START Information shown

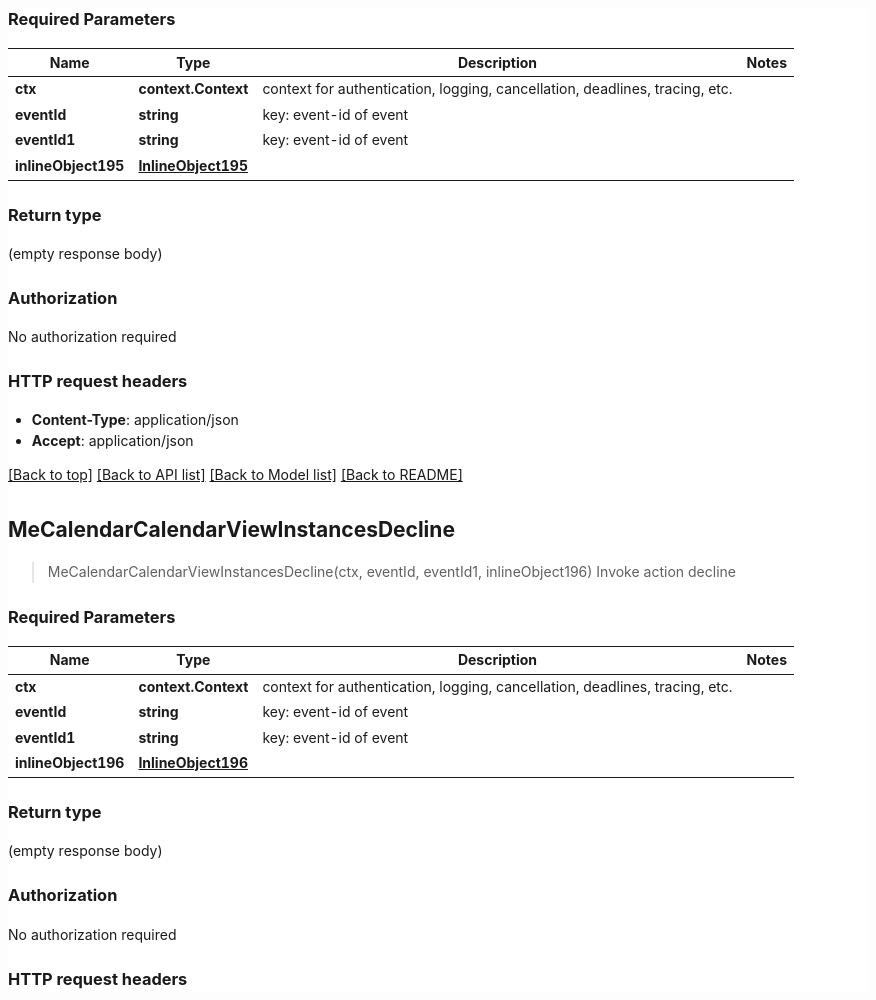 ### Required Parameters


Name | Type | Description  | Notes
------------- | ------------- | ------------- | -------------
**ctx** | **context.Context** | context for authentication, logging, cancellation, deadlines, tracing, etc.
**eventId** | **string**| key: event-id of event | 
**eventId1** | **string**| key: event-id of event | 
**inlineObject195** | [**InlineObject195**](InlineObject195.md)|  | 

### Return type

 (empty response body)

### Authorization

No authorization required

### HTTP request headers

- **Content-Type**: application/json
- **Accept**: application/json

[[Back to top]](#) [[Back to API list]](../README.md#documentation-for-api-endpoints)
[[Back to Model list]](../README.md#documentation-for-models)
[[Back to README]](../README.md)


## MeCalendarCalendarViewInstancesDecline

> MeCalendarCalendarViewInstancesDecline(ctx, eventId, eventId1, inlineObject196)
Invoke action decline

### Required Parameters


Name | Type | Description  | Notes
------------- | ------------- | ------------- | -------------
**ctx** | **context.Context** | context for authentication, logging, cancellation, deadlines, tracing, etc.
**eventId** | **string**| key: event-id of event | 
**eventId1** | **string**| key: event-id of event | 
**inlineObject196** | [**InlineObject196**](InlineObject196.md)|  | 

### Return type

 (empty response body)

### Authorization

No authorization required

### HTTP request headers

END Information shown

#### [Problem]
A bare number is required: the count of lines above with the string "README".

#### [Completed task]
3